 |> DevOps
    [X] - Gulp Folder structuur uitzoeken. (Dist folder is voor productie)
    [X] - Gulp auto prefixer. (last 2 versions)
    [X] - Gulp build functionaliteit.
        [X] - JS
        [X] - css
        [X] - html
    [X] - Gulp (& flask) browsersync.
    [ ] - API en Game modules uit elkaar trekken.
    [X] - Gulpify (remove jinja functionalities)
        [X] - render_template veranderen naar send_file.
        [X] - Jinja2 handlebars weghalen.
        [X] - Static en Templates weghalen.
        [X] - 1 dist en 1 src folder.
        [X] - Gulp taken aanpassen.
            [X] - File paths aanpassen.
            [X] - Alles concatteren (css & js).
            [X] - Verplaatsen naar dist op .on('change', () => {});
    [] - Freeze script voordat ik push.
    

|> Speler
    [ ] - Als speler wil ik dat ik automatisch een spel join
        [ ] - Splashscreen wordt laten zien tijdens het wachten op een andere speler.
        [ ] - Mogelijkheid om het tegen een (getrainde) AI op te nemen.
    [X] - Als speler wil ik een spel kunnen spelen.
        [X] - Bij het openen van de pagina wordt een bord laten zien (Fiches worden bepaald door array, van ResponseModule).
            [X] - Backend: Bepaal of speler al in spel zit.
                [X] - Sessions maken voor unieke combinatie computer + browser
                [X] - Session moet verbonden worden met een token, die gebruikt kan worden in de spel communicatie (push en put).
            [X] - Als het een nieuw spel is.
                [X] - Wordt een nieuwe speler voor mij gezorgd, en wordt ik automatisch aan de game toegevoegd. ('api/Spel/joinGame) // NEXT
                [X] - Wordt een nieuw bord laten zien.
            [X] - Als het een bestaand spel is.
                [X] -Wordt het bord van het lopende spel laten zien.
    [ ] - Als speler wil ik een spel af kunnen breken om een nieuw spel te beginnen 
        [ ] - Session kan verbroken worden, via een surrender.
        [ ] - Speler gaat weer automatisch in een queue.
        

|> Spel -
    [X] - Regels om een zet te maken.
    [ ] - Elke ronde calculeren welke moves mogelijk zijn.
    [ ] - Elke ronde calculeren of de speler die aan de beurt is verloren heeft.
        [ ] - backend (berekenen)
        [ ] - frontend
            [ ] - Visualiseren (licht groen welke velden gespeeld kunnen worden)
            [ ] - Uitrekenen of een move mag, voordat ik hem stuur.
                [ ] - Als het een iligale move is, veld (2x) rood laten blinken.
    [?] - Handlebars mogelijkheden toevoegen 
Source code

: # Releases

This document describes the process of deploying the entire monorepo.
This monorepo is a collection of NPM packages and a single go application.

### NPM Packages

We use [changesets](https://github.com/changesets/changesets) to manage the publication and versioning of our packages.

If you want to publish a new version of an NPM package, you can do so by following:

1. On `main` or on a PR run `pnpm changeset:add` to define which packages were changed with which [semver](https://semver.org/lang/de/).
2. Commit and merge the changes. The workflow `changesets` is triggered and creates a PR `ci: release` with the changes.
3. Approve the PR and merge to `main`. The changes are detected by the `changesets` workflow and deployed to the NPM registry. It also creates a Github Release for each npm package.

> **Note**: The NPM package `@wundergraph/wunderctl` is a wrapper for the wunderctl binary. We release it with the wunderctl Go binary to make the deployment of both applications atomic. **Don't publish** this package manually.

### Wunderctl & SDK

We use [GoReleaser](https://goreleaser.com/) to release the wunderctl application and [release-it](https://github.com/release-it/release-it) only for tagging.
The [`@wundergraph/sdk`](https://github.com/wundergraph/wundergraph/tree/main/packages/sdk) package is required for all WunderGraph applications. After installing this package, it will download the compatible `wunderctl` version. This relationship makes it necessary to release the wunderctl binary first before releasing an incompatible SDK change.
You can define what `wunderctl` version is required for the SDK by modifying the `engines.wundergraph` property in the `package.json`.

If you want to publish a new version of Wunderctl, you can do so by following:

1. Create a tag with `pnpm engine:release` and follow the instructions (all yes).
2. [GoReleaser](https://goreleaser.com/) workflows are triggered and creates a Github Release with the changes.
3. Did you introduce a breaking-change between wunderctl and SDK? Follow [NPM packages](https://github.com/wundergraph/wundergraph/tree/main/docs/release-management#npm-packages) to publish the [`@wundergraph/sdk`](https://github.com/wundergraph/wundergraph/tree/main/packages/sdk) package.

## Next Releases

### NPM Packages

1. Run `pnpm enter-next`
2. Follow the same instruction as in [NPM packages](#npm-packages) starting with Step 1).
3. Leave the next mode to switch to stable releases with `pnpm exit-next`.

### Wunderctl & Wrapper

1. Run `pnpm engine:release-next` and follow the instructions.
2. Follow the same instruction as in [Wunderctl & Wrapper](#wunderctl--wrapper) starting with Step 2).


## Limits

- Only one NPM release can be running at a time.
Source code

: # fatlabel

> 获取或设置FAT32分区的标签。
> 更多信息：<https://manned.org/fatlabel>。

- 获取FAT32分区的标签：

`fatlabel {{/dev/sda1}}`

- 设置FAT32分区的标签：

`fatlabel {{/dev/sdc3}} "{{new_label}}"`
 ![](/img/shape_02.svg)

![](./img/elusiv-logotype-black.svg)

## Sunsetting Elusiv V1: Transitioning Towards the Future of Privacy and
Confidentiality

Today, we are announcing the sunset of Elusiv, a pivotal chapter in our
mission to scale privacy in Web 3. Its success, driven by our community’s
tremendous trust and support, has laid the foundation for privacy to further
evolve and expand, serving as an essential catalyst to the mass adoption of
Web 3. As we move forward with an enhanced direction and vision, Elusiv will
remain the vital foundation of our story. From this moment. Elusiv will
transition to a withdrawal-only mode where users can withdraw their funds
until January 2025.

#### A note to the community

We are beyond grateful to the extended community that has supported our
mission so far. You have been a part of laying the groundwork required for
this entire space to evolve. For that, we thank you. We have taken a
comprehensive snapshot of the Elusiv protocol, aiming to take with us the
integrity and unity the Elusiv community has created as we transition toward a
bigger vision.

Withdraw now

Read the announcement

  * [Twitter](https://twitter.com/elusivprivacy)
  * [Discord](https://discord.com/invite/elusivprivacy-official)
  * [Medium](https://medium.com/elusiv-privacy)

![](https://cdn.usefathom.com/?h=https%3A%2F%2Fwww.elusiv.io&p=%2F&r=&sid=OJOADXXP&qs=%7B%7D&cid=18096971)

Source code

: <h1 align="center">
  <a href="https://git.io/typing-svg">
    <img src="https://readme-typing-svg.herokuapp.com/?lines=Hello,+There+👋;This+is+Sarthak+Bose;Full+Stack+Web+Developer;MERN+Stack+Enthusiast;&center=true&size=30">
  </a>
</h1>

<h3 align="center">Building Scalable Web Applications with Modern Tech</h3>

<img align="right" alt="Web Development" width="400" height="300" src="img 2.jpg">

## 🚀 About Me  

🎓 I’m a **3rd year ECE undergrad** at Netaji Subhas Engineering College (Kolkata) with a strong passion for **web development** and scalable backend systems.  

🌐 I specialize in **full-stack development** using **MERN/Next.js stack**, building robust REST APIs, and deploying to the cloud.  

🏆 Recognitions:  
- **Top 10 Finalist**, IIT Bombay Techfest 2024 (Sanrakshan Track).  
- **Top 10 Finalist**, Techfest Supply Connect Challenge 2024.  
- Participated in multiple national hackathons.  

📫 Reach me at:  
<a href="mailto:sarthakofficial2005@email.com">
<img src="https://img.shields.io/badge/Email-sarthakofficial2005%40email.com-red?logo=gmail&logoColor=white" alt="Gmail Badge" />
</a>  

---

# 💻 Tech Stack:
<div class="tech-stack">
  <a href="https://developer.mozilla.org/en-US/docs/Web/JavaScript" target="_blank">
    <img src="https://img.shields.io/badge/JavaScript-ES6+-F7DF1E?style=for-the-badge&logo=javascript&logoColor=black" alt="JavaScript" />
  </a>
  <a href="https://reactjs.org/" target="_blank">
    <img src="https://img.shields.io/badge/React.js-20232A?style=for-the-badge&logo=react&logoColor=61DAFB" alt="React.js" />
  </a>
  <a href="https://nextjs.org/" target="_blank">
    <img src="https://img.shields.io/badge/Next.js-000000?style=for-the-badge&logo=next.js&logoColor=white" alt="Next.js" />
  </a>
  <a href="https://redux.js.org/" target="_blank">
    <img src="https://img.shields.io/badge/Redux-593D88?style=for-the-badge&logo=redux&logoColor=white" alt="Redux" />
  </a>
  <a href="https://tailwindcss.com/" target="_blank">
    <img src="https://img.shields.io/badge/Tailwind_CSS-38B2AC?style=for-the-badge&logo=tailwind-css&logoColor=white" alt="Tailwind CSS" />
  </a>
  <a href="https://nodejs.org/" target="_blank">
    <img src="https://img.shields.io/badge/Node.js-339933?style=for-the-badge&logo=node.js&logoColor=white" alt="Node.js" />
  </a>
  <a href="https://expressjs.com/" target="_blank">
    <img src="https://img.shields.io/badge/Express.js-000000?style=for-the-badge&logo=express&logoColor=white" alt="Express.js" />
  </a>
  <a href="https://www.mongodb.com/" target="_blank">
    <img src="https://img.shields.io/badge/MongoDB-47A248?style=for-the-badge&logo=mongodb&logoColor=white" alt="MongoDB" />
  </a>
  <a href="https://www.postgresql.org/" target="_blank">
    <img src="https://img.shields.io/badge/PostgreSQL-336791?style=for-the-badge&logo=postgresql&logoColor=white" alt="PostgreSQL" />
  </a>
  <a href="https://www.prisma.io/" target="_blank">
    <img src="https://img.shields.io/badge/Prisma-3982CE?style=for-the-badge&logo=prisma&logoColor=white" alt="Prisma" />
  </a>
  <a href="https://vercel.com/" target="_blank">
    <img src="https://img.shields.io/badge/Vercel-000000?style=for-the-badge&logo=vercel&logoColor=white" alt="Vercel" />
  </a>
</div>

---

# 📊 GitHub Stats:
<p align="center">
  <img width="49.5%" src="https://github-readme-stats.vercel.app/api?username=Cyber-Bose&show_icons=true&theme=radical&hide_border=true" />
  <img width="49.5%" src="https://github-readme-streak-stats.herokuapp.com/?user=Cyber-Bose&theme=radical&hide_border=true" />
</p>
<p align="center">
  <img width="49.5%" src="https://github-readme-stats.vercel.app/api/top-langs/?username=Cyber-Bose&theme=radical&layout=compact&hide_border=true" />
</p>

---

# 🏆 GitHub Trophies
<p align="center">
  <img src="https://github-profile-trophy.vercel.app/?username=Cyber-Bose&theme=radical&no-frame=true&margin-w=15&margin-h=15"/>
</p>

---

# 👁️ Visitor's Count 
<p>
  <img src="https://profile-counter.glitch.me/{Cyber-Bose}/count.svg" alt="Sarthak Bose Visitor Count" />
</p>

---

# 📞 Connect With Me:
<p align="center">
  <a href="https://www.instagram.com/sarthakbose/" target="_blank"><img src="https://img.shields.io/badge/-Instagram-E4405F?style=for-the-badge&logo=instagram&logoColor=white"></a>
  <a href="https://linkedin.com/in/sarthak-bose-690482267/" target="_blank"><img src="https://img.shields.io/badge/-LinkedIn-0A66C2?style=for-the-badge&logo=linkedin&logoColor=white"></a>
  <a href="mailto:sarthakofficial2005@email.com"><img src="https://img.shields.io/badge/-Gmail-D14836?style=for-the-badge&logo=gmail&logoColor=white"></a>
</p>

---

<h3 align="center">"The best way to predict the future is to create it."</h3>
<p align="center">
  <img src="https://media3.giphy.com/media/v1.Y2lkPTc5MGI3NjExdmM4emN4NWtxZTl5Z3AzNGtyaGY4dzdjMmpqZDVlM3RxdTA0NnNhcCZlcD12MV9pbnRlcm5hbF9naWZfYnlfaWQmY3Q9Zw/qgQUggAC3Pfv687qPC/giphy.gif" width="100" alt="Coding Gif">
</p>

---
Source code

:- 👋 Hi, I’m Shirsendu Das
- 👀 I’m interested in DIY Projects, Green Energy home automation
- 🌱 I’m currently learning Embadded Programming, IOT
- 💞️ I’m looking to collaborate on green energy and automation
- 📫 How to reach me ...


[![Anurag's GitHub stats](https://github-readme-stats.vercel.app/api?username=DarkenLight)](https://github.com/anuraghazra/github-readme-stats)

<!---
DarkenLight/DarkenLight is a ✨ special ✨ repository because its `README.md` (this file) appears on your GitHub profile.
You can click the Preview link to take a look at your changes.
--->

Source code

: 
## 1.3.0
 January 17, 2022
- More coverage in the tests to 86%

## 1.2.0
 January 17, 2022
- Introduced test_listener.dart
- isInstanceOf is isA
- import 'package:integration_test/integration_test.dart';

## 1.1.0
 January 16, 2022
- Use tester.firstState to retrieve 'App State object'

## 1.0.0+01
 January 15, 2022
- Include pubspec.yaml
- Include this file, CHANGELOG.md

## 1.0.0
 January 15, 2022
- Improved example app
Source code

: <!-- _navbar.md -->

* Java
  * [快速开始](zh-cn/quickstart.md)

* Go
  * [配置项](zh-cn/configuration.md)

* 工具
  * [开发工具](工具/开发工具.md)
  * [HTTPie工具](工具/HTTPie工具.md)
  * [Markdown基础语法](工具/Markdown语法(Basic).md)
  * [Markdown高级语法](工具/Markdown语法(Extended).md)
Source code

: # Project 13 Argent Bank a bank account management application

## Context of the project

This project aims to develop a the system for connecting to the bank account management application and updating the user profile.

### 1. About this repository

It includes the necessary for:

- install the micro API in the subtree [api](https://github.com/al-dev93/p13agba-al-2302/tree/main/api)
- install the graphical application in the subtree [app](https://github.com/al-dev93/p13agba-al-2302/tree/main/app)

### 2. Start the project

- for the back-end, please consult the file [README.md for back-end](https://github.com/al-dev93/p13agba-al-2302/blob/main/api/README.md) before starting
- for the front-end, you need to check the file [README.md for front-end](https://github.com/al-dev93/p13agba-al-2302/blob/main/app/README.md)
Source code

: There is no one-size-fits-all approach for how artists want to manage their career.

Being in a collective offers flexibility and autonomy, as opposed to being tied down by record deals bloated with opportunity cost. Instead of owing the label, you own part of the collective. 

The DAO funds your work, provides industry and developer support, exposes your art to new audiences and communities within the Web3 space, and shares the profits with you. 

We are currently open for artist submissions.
- - -
* _Required action_:
Could you restate word for word the lines above from the one containing "transition to a" through the one containing "comprehensive snapshot of", both included, and nothing else?

* _Exercise result_:
transition to a withdrawal-only mode where users can withdraw their funds
until January 2025.

#### A note to the community

We are beyond grateful to the extended community that has supported our
mission so far. You have been a part of laying the groundwork required for
this entire space to evolve. For that, we thank you. We have taken a
comprehensive snapshot of the Elusiv protocol, aiming to take with us the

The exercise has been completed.